MacOS Gatekeeper vulnerability makes it possible to install malware
Security researcher Filippo Cavallarin has identified a flaw in the MacOS Gatekeeper authentication system that can enable the delivery of a malicious software package that can ultimately take control of the system if properly exploited.
As the Apple describes in the official support page, Gatekeeper is the function that has been present in Apple's operating system since 2012 with the aim of keeping the scheme secure from malware by screening downloaded applications: those from the App store and identified developers are opened without issues, those not acknowledged need customer confirmation.
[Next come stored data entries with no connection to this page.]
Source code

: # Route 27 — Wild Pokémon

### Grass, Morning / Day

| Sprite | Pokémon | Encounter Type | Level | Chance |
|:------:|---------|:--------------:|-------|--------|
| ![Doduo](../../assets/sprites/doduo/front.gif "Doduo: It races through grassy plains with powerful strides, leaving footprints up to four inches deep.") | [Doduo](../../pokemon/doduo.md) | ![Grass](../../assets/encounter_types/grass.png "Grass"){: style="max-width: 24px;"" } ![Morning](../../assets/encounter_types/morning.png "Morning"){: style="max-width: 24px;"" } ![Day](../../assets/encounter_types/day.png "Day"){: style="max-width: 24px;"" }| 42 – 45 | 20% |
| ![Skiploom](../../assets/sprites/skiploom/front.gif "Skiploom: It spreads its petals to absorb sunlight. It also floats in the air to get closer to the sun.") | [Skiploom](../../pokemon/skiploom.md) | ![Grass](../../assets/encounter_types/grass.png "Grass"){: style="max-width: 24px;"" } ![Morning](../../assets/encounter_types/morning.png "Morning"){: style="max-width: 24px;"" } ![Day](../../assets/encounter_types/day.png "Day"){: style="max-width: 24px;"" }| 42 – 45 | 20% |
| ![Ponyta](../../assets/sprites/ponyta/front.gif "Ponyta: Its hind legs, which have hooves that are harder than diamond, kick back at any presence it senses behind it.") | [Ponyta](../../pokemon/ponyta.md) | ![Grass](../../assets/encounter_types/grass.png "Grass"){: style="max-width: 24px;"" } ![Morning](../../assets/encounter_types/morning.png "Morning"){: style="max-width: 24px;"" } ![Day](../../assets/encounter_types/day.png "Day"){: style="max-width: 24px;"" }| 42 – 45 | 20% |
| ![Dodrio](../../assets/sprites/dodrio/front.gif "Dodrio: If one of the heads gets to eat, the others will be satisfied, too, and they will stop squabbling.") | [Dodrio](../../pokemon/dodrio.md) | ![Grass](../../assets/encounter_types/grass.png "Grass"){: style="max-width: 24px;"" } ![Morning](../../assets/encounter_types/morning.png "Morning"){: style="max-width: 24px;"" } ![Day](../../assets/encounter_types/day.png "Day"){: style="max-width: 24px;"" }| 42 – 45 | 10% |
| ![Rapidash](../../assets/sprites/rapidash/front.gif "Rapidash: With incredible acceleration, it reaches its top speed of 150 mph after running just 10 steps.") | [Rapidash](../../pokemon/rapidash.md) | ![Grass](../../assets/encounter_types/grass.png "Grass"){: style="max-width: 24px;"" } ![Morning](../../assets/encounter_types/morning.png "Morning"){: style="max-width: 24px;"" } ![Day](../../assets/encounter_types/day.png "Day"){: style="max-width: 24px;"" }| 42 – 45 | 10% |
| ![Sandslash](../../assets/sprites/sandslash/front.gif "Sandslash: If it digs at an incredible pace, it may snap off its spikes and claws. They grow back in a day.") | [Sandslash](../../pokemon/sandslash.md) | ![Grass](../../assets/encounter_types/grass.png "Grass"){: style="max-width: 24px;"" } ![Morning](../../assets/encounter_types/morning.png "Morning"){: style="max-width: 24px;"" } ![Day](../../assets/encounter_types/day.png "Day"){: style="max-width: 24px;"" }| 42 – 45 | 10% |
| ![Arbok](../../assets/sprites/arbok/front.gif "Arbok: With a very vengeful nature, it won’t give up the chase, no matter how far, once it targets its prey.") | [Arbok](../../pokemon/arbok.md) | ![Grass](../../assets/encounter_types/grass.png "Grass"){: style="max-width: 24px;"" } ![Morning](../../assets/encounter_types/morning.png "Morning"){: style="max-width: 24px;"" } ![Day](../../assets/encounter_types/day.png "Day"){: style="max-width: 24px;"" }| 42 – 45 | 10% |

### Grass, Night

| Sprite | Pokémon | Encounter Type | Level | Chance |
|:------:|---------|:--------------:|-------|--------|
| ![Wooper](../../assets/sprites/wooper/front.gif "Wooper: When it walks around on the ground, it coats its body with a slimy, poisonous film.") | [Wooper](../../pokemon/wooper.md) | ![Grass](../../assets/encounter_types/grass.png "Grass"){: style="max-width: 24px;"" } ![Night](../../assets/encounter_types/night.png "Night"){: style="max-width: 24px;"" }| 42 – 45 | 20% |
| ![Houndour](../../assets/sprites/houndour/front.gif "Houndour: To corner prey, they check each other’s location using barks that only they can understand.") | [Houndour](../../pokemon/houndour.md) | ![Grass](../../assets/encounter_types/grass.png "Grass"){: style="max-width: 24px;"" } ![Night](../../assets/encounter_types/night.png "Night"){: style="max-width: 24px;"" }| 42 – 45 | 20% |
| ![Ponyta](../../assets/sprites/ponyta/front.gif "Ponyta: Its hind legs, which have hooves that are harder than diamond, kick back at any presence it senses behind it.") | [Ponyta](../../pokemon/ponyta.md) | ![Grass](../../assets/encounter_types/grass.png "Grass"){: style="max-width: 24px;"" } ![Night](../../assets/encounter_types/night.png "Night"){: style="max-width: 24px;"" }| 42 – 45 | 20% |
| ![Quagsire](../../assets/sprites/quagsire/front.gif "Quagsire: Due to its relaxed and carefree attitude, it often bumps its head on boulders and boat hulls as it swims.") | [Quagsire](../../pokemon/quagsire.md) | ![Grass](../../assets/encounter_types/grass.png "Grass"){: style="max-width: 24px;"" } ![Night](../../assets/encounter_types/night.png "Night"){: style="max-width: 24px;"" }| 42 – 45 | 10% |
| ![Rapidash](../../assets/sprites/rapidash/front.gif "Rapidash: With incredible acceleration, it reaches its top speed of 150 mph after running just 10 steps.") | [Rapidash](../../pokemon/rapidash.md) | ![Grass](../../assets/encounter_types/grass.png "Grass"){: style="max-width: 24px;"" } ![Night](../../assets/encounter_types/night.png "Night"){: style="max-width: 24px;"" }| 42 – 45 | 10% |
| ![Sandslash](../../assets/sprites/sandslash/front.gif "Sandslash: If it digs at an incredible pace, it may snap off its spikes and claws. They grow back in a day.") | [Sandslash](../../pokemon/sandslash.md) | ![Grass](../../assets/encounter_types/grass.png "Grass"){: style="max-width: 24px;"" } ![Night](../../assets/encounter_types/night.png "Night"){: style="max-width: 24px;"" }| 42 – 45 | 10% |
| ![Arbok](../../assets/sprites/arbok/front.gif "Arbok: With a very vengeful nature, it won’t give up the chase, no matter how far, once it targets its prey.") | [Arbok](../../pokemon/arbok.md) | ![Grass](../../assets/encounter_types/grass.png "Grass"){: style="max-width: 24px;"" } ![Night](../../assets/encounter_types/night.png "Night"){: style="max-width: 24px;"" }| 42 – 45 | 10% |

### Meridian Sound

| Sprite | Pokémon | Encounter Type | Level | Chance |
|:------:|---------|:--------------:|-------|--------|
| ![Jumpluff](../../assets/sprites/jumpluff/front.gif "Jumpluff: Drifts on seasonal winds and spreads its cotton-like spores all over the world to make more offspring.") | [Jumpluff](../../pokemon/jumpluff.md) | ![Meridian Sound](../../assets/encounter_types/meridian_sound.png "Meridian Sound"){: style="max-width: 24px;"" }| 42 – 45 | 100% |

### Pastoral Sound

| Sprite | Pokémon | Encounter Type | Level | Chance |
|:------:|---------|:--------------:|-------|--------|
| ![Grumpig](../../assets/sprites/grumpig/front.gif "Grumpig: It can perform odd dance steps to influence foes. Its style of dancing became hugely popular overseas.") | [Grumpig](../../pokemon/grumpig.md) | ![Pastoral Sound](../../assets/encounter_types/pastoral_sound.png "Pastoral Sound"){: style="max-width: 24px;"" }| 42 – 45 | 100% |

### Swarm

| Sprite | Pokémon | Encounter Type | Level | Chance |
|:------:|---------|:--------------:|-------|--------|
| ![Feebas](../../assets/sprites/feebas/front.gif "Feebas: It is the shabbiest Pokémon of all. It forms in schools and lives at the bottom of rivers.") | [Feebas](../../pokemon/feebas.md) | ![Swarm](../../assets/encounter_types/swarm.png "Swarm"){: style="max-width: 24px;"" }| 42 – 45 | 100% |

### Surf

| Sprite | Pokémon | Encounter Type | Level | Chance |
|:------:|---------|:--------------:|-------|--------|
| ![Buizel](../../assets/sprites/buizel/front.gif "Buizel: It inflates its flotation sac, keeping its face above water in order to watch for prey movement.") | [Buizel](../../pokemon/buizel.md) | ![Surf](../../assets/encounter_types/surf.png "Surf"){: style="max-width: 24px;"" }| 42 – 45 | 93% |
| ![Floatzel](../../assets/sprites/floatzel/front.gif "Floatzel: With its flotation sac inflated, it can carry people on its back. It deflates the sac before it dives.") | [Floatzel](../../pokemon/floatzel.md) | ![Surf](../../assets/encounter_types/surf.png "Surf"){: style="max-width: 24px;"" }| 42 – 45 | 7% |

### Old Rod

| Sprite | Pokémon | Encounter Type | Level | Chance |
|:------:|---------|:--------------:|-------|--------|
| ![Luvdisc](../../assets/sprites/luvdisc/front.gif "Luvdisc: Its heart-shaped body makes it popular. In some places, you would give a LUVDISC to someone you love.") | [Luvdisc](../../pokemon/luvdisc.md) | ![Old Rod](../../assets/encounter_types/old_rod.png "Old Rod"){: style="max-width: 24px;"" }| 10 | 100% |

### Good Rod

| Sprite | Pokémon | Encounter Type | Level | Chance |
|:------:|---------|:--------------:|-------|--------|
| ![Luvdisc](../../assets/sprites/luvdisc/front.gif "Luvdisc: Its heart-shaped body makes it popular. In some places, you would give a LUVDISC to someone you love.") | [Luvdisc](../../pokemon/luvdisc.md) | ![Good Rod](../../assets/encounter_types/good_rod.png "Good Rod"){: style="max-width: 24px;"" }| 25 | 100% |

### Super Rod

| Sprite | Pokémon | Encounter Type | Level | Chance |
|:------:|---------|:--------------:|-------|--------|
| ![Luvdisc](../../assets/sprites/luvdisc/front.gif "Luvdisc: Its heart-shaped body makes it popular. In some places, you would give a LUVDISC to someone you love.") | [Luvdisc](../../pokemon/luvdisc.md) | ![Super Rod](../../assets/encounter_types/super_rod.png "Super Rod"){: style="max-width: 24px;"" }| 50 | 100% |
However, screening does not occur if an app is transmitted from a local storage device that has been enabled via automount (another fundamental feature of macOS). By misleading Gatekeeper to believe that a downloaded file originated from a local drive, Cavallarin could bypass the verification protocols. Last February, the safety investigator approached Apple to notify the issue, but he chose on May 24th to make the discovery public after receiving no reply.
Apparently the vulnerability was exploited by the safety business Intego to distribute a malware. This is the package OSX / Linker that enables you to take complete control of the targeted machine. The OSX / Linker code has been downloaded to VirusTotal four times, a repository used by scientists to share and acknowledge instances of malware: it is a relatively small event, and the fact that Intego has already recognized the malware makes it likely that other antivirus instruments can also identify it.
However, at this stage, avoiding OSX / Linker malware should be relatively simple, particularly if you prevent downloading content from unreliable sources. Another countermeasure-before an official patch-may be to disable the car, with the flip side of having to activate (mount) internal drives manually whenever used.